§ Aim of the task
Transcribe each record exactly; skip any picture.

Collected data entries:
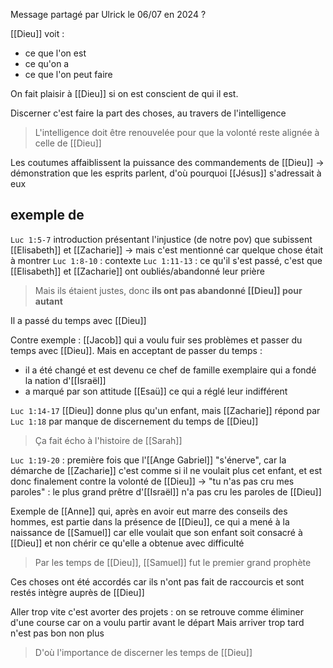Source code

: Message partagé par Ulrick le 06/07 en 2024 ?

[[Dieu]] voit :
- ce que l'on est
- ce qu'on a
- ce que l'on peut faire

On fait plaisir à [[Dieu]] si on est conscient de qui il est.

Discerner c'est faire la part des choses, au travers de l'intelligence 
> L'intelligence doit être renouvelée pour que la volonté reste alignée à celle de [[Dieu]]

Les coutumes affaiblissent la puissance des commandements de [[Dieu]]
-> démonstration que les esprits parlent, d'où pourquoi [[Jésus]] s'adressait à eux
## exemple de
`Luc 1:5-7` introduction présentant l'injustice (de notre pov) que subissent [[Elisabeth]] et [[Zacharie]]
-> mais c'est mentionné car quelque chose était à montrer
`Luc 1:8-10` : contexte 
`Luc 1:11-13` : ce qu'il s'est passé, c'est que [[Elisabeth]] et [[Zacharie]] ont oubliés/abandonné leur prière
> Mais ils étaient justes, donc **ils ont pas abandonné [[Dieu]] pour autant**

Il a passé du temps avec [[Dieu]]

Contre exemple : [[Jacob]] qui a voulu fuir ses problèmes et passer du temps avec [[Dieu]].
Mais en acceptant de passer du temps :
- il a été changé et est devenu ce chef de famille exemplaire qui a fondé la nation d'[[Israël]]
- a marqué par son attitude [[Esaü]] ce qui a réglé leur indifférent

`Luc 1:14-17` [[Dieu]] donne plus qu'un enfant, mais [[Zacharie]] répond par `Luc 1:18` par manque de discernement du temps de [[Dieu]]
> Ça fait écho à l'histoire de [[Sarah]]

`Luc 1:19-20` : première fois que l'[[Ange Gabriel]] "s'énerve", car la démarche de [[Zacharie]] c'est comme si il ne voulait plus cet enfant, et est donc finalement contre la volonté de [[Dieu]]
-> "tu n'as pas cru mes paroles" : le plus grand prêtre d'[[Israël]] n'a pas cru les paroles de [[Dieu]]

Exemple de [[Anne]] qui, après en avoir eut marre des conseils des hommes, est partie dans la présence de [[Dieu]], ce qui a mené à la naissance de [[Samuel]] car elle voulait que son enfant soit consacré à [[Dieu]] et non chérir ce qu'elle a obtenue avec difficulté
> Par les temps de [[Dieu]], [[Samuel]] fut le premier grand prophète

Ces choses ont été accordés car ils n'ont pas fait de raccourcis et sont restés intègre auprès de [[Dieu]]

Aller trop vite c'est avorter des projets : on se retrouve comme éliminer d'une course car on a voulu partir avant le départ
Mais arriver trop tard n'est pas bon non plus 
> D'où l'importance de discerner les temps de [[Dieu]]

§ Reply
Source code

: Message partagé par Ulrick le 06/07 en 2024 ?

[[Dieu]] voit :
- ce que l'on est
- ce qu'on a
- ce que l'on peut faire

On fait plaisir à [[Dieu]] si on est conscient de qui il est.

Discerner c'est faire la part des choses, au travers de l'intelligence 
> L'intelligence doit être renouvelée pour que la volonté reste alignée à celle de [[Dieu]]

Les coutumes affaiblissent la puissance des commandements de [[Dieu]]
-> démonstration que les esprits parlent, d'où pourquoi [[Jésus]] s'adressait à eux
## exemple de
`Luc 1:5-7` introduction présentant l'injustice (de notre pov) que subissent [[Elisabeth]] et [[Zacharie]]
-> mais c'est mentionné car quelque chose était à montrer
`Luc 1:8-10` : contexte 
`Luc 1:11-13` : ce qu'il s'est passé, c'est que [[Elisabeth]] et [[Zacharie]] ont oubliés/abandonné leur prière
> Mais ils étaient justes, donc **ils ont pas abandonné [[Dieu]] pour autant**

Il a passé du temps avec [[Dieu]]

Contre exemple : [[Jacob]] qui a voulu fuir ses problèmes et passer du temps avec [[Dieu]].
Mais en acceptant de passer du temps :
- il a été changé et est devenu ce chef de famille exemplaire qui a fondé la nation d'[[Israël]]
- a marqué par son attitude [[Esaü]] ce qui a réglé leur indifférent

`Luc 1:14-17` [[Dieu]] donne plus qu'un enfant, mais [[Zacharie]] répond par `Luc 1:18` par manque de discernement du temps de [[Dieu]]
> Ça fait écho à l'histoire de [[Sarah]]

`Luc 1:19-20` : première fois que l'[[Ange Gabriel]] "s'énerve", car la démarche de [[Zacharie]] c'est comme si il ne voulait plus cet enfant, et est donc finalement contre la volonté de [[Dieu]]
-> "tu n'as pas cru mes paroles" : le plus grand prêtre d'[[Israël]] n'a pas cru les paroles de [[Dieu]]

Exemple de [[Anne]] qui, après en avoir eut marre des conseils des hommes, est partie dans la présence de [[Dieu]], ce qui a mené à la naissance de [[Samuel]] car elle voulait que son enfant soit consacré à [[Dieu]] et non chérir ce qu'elle a obtenue avec difficulté
> Par les temps de [[Dieu]], [[Samuel]] fut le premier grand prophète

Ces choses ont été accordés car ils n'ont pas fait de raccourcis et sont restés intègre auprès de [[Dieu]]

Aller trop vite c'est avorter des projets : on se retrouve comme éliminer d'une course car on a voulu partir avant le départ
Mais arriver trop tard n'est pas bon non plus 
> D'où l'importance de discerner les temps de [[Dieu]]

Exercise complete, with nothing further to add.